Bahlil Buka Peluang Impor Minyak Rusia: Sekarang Jangan Milih-milih

- Bahlil Lahadalia menegaskan pemerintah membuka peluang impor BBM dari negara mana pun, termasuk Rusia, demi menjaga ketersediaan energi nasional di tengah ketidakpastian global.
- Indonesia menghadapi persaingan ketat dalam mendapatkan pasokan BBM karena banyak trader lebih memilih pembeli dengan tawaran harga lebih tinggi.
- Pemerintah menyiapkan berbagai alternatif sumber impor dan menyerahkan keputusan bisnis terkait impor minyak, termasuk dari Rusia, kepada Pertamina untuk mempertimbangkan aspek keuntungan.
Jakarta, IDN Times - Menteri Energi dan Sumber Daya Mineral (ESDM) Bahlil Lahadalia menyatakan pemerintah terus membuka peluang mengimpor bahan bakar minyak (BBM) dari negara mana pun, termasuk Rusia.
Bahlil menegaskan fokus utama pemerintah saat ini adalah menjamin ketersediaan pasokan energi nasional di tengah ketidakpastian global.
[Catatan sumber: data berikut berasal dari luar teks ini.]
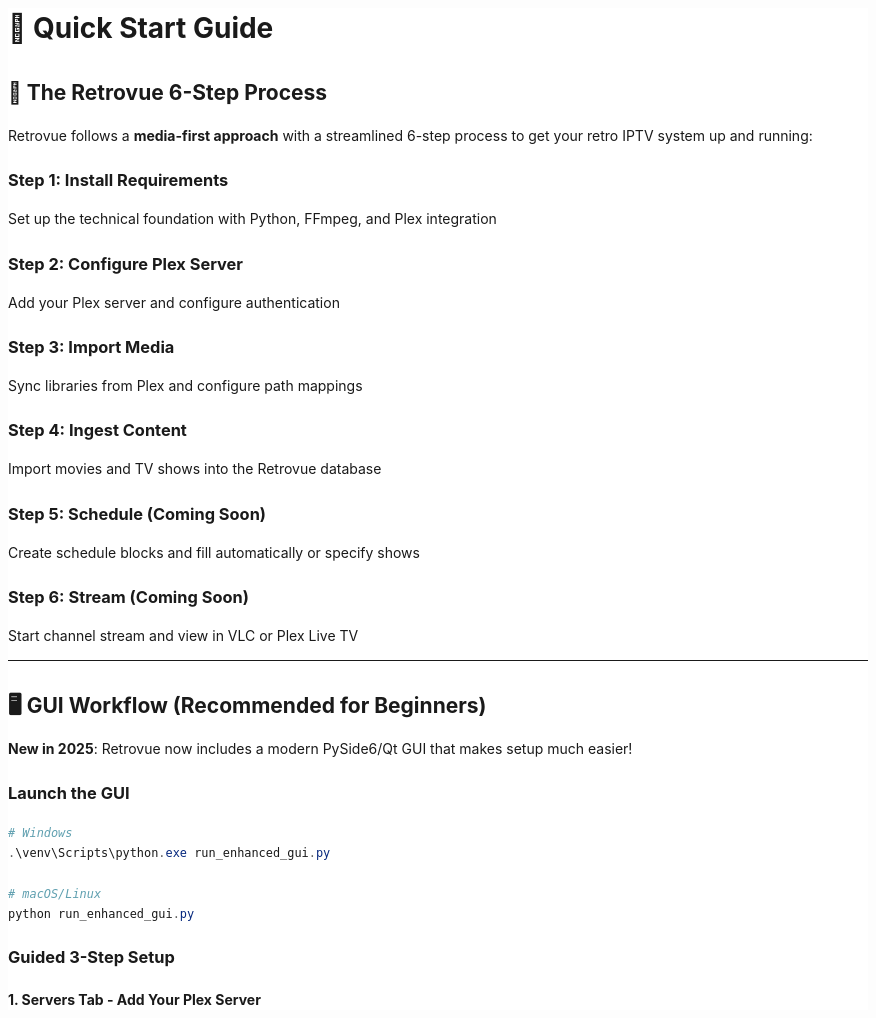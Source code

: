 # 🚀 Quick Start Guide

## 🎯 The Retrovue 6-Step Process

Retrovue follows a **media-first approach** with a streamlined 6-step process to get your retro IPTV system up and running:

### **Step 1: Install Requirements**

Set up the technical foundation with Python, FFmpeg, and Plex integration

### **Step 2: Configure Plex Server**

Add your Plex server and configure authentication

### **Step 3: Import Media**

Sync libraries from Plex and configure path mappings

### **Step 4: Ingest Content**

Import movies and TV shows into the Retrovue database

### **Step 5: Schedule** (Coming Soon)

Create schedule blocks and fill automatically or specify shows

### **Step 6: Stream** (Coming Soon)

Start channel stream and view in VLC or Plex Live TV

---

## 🖥️ GUI Workflow (Recommended for Beginners)

**New in 2025**: Retrovue now includes a modern PySide6/Qt GUI that makes setup much easier!

### **Launch the GUI**

```powershell
# Windows
.\venv\Scripts\python.exe run_enhanced_gui.py

# macOS/Linux
python run_enhanced_gui.py
```

### **Guided 3-Step Setup**

#### **1. Servers Tab - Add Your Plex Server**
Namun, Bahlil belum bisa menyampaikan tindak lanjut terkait kemungkinan impor minyak dari Rusia.
"Kalau sudah jadi saya akan kabari ya. Tapi sekarang adalah kita dalam kondisi seperti ini selalu membuka opsi dari negara mana saja. Karena hari ini kan pemerintah harus menjamin ketersediaan BBM. Jadi jangan kita milih-milih sekarang. Kita dari negara mana saja yang penting ada," kata dia di Kantor Kementerian ESDM, Jakarta, Senin (6/3/2026).
1. Bahlil ungkap sengitnya persaingan pasokan BBM global

Bahlil mengungkapkan Indonesia harus bersaing ketat dengan negara lain untuk mendapatkan pasokan BBM. Menurutnya, meskipun proses tender sudah berjalan, ketersediaan barang belum sepenuhnya terjamin.
Mantan Menteri Investasi/Kepala Badan Koordinasi Penanaman Modal (BKPM) itu menyebut banyak perusahaan penjual atau trader yang berpotensi mengalihkan pasokan kepada negara yang berani menawar dengan harga lebih tinggi.
"Kita masih harus berebut dengan negara lain. Bayangkan sekarang ini orang sudah melakukan tender saja barangnya sudah ada, tapi ketika ada orang lain yang membeli dengan harga lebih tinggi, orang itu atau trader itu atau perusahaan yang menjual itu bisa berpotensi menjual ke orang yang menawar lebih tinggi," ungkapnya.
2. Pemerintah siapkan berbagai alternatif impor

Pemerintah menyiapkan sejumlah alternatif sumber impor buat mengantisipasi ketidakpastian. Bahlil menekankan prioritas negara adalah memastikan stok BBM dalam negeri tetap tersedia tanpa harus membatasi pilihan negara asal pasokan.
"Jadi kita sekarang membuat beberapa alternatif, yang penting bagi kita adalah bagi pemerintah adalah menjamin agar BBM di Indonesia tetap ada," tutur Bahlil.
3. Jadi urusan bisnis yang diserahkan ke Pertamina

Wakil Menteri Energi dan Sumber Daya Mineral (ESDM) Yuliot Tanjung menyatakan pemerintah membuka peluang mengalihkan sumber impor minyak dari Rusia.
Namun, keputusan tersebut sepenuhnya berada di tangan PT Pertamina (Persero) sebagai kepanjangan tangan pemerintah. Hal itu tentunya tetap mempertimbangkan faktor keuntungan bisnis.
"Itu kan keputusan bisnis itu nanti sama Pertamina. Jadi mana yang lebih menguntungkan, sepanjang ada relaksasi ya tentu ya kita akan memanfaatkan proses itu," tuturnya beberapa waktu lalu.